The 42-year-old father of four was appointed by Pope Benedict in 2008 and his five-year contract had been extended indefinitely.
“The holy father has ordered that Colonel Daniel Rudolf Anrig end his term on 31 January, at the conclusion of the extension of his mandate,” the notice said. The Vatican and the Swiss Guard declined to comment.
Anrig’s removal is the latest example of the pontiff’s efforts to reform the Vatican, including the institution that has protected it since the 16th century – even at a time of heightened security concerns following unspecified threats against the pope.
The pope’s apparent discomfort with the gruelling shifts and strict rules of the Swiss Guard, which were enforced by Anrig, has been evident since his election in 2013. Italian press reports said the pontiff wanted to see a less rigid military corp and one that was less obsessed by rules.
The Argentinian pope is known to relish direct contact with people and has shunned security efforts that would limit his exposure to threats but cut him off from the public.
In a trip to Rio de Janeiro last year, the pontiff’s desire to travel in an open vehicle at a slow speed through throngs of people caused alarm, even among some cardinals watching the spectacle from afar.
When Francis shook hands with one of his guards in October, a moment that was immortalised in a photograph, it was said to have caused a stir because the physical contact was a break in protocol.
Although the Swiss Guard is known for its Renaissance-age uniforms, a note by Anrig on the guard’s website suggests visitors ought not to be fooled by the outfit. Underneath the uniform is “actually a state-of-the-art trained Swiss security professional,” he said.

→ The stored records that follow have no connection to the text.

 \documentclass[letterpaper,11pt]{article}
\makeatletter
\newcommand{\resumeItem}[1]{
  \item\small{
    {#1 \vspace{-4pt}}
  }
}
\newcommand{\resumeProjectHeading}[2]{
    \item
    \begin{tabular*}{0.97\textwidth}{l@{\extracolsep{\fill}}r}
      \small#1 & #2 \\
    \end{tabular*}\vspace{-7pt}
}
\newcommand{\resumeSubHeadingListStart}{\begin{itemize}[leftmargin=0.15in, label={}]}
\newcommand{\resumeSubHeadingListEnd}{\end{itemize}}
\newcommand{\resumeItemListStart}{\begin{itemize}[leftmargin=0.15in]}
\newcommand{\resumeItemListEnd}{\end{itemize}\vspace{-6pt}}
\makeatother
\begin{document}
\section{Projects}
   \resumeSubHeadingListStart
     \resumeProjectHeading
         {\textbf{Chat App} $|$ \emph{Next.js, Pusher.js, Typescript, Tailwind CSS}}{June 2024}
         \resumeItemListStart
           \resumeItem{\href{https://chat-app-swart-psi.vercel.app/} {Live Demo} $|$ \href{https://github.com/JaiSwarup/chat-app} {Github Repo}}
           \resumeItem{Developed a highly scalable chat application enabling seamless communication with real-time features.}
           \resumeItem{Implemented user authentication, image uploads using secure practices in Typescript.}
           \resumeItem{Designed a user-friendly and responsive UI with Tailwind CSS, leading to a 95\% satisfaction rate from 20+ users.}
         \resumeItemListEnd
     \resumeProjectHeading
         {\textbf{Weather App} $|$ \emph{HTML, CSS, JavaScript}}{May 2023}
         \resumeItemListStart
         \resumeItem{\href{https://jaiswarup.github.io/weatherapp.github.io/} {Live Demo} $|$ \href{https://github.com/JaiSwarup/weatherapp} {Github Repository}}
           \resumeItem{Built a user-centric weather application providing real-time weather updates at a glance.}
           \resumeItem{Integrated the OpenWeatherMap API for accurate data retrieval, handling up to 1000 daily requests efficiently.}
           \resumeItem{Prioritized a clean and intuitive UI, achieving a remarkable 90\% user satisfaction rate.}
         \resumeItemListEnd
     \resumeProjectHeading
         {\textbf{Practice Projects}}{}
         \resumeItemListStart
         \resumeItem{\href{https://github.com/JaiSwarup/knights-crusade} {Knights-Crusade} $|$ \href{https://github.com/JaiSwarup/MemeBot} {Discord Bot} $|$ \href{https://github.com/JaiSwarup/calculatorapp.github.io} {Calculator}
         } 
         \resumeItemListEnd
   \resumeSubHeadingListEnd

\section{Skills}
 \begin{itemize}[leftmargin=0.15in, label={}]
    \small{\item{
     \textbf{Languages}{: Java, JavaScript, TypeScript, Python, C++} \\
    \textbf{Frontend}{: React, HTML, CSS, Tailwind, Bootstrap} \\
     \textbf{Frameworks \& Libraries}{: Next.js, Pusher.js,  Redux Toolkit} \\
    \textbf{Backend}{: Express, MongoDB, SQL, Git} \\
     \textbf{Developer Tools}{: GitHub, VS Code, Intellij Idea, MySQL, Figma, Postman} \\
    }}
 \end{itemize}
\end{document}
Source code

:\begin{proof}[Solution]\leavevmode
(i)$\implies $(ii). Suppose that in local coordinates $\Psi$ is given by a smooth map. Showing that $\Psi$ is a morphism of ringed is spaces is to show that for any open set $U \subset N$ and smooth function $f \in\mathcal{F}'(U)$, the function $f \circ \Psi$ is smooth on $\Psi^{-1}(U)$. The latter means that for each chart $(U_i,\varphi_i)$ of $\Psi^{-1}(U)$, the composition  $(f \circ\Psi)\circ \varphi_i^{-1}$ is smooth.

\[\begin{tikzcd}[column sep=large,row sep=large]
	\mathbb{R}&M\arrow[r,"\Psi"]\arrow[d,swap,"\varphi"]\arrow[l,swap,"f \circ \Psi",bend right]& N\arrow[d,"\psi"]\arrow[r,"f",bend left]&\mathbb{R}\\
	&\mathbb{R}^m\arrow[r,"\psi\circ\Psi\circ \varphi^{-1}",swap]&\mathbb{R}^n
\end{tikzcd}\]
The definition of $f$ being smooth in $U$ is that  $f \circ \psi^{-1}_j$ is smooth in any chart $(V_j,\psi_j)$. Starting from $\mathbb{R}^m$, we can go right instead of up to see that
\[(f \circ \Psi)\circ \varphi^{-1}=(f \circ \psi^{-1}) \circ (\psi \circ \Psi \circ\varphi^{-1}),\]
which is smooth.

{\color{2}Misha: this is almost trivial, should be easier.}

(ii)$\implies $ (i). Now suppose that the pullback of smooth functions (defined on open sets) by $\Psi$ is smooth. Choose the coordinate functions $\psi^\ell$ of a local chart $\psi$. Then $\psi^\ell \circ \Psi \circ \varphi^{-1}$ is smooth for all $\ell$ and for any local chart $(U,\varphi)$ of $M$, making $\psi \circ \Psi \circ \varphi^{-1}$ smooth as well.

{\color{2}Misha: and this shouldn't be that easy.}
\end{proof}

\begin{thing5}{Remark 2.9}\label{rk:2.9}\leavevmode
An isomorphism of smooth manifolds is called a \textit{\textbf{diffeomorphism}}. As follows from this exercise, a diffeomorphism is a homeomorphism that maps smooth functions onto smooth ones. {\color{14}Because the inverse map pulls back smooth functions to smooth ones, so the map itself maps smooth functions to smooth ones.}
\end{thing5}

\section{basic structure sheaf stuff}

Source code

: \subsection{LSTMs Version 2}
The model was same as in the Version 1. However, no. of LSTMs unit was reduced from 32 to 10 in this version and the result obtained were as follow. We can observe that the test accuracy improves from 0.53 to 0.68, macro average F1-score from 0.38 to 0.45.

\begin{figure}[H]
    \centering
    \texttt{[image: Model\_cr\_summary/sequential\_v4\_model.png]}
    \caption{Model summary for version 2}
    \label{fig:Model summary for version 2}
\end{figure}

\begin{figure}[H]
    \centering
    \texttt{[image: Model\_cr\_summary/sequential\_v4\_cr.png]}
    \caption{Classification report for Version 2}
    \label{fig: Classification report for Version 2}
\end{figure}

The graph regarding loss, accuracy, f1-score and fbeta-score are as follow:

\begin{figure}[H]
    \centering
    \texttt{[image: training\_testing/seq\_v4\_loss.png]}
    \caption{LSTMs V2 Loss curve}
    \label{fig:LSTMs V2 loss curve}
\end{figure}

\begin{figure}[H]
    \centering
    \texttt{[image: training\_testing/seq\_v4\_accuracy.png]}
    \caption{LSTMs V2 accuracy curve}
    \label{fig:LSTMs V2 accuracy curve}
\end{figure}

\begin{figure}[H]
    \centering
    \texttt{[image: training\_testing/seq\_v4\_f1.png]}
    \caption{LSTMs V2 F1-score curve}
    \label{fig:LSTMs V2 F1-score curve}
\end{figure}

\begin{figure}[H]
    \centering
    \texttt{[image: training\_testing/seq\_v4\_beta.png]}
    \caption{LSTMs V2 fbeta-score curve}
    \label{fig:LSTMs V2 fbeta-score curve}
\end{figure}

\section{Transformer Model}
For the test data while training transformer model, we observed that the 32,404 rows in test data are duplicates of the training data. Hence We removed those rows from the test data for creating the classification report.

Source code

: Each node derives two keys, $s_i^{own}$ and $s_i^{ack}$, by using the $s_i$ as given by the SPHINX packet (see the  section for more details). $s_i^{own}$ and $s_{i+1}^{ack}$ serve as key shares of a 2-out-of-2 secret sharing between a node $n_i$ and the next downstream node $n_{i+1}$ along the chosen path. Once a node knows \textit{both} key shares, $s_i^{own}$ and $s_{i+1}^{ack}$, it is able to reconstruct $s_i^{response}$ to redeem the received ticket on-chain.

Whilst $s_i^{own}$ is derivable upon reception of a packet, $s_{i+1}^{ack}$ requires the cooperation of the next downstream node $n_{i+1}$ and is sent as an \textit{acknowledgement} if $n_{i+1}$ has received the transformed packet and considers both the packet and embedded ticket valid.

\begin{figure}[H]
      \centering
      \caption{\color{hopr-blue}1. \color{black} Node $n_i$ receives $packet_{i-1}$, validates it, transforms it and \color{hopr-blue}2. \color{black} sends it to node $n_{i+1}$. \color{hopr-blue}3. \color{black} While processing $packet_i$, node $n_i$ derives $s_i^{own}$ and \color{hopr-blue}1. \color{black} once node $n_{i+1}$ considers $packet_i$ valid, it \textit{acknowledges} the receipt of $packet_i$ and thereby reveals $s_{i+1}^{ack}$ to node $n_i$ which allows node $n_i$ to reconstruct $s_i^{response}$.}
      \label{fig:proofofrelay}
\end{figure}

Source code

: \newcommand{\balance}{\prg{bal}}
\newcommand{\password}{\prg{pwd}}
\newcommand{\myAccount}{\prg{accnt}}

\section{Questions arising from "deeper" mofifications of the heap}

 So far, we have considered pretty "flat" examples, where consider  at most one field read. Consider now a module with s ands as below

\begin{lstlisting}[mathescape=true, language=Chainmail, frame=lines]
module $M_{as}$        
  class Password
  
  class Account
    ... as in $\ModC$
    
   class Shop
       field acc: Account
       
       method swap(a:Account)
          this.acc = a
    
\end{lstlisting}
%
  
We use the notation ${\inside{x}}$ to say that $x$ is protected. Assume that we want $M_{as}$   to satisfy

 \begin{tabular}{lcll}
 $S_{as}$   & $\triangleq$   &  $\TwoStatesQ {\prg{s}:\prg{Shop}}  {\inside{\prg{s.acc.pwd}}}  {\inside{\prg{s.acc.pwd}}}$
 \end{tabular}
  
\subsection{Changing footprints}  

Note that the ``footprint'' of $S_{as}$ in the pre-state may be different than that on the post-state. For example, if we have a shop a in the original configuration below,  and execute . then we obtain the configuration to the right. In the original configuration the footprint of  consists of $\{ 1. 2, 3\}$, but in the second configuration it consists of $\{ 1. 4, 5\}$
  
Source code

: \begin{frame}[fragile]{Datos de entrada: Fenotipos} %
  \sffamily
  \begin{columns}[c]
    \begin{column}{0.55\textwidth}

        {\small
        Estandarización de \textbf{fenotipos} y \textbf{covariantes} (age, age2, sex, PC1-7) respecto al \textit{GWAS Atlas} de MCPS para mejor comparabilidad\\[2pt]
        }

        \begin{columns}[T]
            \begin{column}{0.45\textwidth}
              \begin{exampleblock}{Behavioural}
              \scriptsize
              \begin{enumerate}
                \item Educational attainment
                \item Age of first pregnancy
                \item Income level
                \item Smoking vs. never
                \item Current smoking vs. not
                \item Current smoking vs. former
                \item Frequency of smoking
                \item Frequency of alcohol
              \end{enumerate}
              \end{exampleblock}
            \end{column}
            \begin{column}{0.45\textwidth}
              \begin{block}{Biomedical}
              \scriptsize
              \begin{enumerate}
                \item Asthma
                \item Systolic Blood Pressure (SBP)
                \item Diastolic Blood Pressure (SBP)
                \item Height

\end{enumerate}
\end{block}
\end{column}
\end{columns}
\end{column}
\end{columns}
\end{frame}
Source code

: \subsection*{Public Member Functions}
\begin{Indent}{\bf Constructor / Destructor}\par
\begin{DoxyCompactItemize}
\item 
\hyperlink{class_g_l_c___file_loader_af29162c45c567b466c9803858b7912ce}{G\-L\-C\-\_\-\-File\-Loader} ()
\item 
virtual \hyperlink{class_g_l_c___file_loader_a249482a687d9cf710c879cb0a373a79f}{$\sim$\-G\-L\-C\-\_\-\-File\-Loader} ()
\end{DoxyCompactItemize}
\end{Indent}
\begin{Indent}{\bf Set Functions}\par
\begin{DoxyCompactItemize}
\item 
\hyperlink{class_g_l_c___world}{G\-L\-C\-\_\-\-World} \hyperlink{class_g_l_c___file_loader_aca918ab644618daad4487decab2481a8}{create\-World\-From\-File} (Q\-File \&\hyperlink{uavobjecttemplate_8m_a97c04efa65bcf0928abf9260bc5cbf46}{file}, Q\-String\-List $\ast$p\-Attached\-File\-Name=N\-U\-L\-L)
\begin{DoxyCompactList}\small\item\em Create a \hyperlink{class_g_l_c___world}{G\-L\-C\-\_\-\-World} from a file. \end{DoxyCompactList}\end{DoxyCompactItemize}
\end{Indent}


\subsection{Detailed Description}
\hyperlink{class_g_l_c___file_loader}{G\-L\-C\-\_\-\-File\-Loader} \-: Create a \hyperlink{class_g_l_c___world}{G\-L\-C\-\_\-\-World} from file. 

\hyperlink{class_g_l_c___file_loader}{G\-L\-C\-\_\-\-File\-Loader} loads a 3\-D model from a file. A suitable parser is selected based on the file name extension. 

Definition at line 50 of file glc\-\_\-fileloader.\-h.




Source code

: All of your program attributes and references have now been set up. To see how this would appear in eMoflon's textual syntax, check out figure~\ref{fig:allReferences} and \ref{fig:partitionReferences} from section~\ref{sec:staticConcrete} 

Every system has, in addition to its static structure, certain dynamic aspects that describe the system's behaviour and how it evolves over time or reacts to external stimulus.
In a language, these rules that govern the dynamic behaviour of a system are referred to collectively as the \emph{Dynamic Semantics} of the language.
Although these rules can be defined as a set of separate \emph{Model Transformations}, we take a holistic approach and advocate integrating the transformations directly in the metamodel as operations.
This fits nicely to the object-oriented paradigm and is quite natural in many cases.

Just like the Swiss mercenaries of the 16th century, he added, today’s guards understood that “Christ’s church and his vicar on Earth deserve, no demand … to be defended” even if it means sacrificing their lives.
Anrig’s appointment in 2008 stirred controversy after press reports revealed the former Swiss police chief had been involved in an alleged 2003 abuse case in which immigrant prisoners were forced to strip naked before being photographed in degrading positions. A Swiss judge found that there was evidence of abuse but ultimately closed the case because he found that the officers had not acted with malice.
Anrig, who was ordered to pay some of the court fees, denied any wrongdoing at the time of his appointment at the Vatican, saying: “I had an investigative police job to carry out, and that is what I did.”
The commander was again in the news earlier this year when he was credited as a co-author of a Vatican cookbook that included the Argentinian pope’s favourite recipes.
“A soldier can only fight and wage war when he has eaten well, and enough,” Anrig said at a press conference at the book launch.
The pope recently told his security personnel in a special service in their honour that the biggest threat facing the Vatican was not from a bomb or a bullet, but the gossips who “threaten the life of the church and the life of the Vatican every day” as they sow destruction and “destroy the lives of others”.